▶ **Try it**: Where the listing below reaches the line containing "tab-delimited text file.", start writing out lines exactly, and stop once the line containing "The databases were" has been written.
*** Opening Recorded data ***
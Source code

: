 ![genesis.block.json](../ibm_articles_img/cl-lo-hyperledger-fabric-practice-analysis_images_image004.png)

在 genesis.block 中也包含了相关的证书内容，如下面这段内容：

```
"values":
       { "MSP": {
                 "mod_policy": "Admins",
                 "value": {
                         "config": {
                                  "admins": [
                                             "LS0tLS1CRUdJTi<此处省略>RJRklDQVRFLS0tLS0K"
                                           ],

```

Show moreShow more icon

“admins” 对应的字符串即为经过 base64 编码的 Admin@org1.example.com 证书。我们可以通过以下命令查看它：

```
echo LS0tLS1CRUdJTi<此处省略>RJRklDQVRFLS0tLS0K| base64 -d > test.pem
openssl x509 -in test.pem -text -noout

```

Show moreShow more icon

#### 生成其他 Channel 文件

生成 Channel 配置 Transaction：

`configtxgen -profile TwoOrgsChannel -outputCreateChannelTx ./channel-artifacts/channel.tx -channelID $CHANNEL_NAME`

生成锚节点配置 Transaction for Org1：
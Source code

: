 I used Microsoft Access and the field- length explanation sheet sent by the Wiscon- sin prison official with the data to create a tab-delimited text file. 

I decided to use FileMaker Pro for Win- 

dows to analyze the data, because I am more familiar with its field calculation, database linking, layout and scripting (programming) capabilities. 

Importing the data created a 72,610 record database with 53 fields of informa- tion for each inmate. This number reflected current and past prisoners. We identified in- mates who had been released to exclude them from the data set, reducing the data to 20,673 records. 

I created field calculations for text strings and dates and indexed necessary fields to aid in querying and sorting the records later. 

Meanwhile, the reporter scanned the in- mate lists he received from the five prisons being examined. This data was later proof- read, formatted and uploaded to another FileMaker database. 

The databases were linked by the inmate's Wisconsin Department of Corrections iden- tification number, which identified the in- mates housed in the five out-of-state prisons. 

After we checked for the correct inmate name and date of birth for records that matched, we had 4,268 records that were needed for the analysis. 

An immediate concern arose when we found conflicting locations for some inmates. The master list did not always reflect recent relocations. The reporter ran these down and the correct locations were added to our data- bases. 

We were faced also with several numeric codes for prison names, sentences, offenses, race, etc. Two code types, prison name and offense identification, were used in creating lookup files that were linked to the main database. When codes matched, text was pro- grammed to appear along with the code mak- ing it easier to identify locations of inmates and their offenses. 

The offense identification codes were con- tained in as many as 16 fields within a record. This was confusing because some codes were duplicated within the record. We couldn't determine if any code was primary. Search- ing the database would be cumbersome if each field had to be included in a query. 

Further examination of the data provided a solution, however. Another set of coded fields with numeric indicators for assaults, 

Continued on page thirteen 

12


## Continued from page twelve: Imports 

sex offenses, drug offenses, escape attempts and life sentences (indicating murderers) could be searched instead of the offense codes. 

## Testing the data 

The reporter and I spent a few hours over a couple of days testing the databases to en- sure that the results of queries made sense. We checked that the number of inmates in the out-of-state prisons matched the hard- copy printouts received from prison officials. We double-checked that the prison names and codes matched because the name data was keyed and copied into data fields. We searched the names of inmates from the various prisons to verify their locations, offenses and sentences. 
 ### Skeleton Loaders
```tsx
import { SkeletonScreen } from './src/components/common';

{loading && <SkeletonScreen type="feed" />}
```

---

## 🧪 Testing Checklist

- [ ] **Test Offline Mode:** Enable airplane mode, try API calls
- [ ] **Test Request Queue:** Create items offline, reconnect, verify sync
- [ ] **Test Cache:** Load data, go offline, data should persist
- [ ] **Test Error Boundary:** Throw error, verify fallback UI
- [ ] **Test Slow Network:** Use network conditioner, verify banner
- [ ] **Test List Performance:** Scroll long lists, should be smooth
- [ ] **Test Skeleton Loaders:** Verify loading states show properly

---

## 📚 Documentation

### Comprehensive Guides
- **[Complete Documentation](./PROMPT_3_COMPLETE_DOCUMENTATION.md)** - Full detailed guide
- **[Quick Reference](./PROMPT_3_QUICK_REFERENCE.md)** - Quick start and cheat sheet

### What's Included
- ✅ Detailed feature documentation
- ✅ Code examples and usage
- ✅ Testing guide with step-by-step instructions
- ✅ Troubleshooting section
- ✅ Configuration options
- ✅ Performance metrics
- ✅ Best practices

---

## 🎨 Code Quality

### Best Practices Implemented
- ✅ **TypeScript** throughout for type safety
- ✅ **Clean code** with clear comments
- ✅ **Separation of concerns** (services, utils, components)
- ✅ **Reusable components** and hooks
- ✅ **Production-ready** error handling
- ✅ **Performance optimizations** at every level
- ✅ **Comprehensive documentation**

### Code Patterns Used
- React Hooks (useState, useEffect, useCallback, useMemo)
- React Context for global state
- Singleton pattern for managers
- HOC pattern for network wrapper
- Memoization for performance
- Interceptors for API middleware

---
*** Closing Recorded data ***
▶ **Solution to the problem**:
: I used Microsoft Access and the field- length explanation sheet sent by the Wiscon- sin prison official with the data to create a tab-delimited text file. 

I decided to use FileMaker Pro for Win- 

dows to analyze the data, because I am more familiar with its field calculation, database linking, layout and scripting (programming) capabilities. 

Importing the data created a 72,610 record database with 53 fields of informa- tion for each inmate. This number reflected current and past prisoners. We identified in- mates who had been released to exclude them from the data set, reducing the data to 20,673 records. 

I created field calculations for text strings and dates and indexed necessary fields to aid in querying and sorting the records later. 

Meanwhile, the reporter scanned the in- mate lists he received from the five prisons being examined. This data was later proof- read, formatted and uploaded to another FileMaker database. 

The databases were linked by the inmate's Wisconsin Department of Corrections iden- tification number, which identified the in- mates housed in the five out-of-state prisons. 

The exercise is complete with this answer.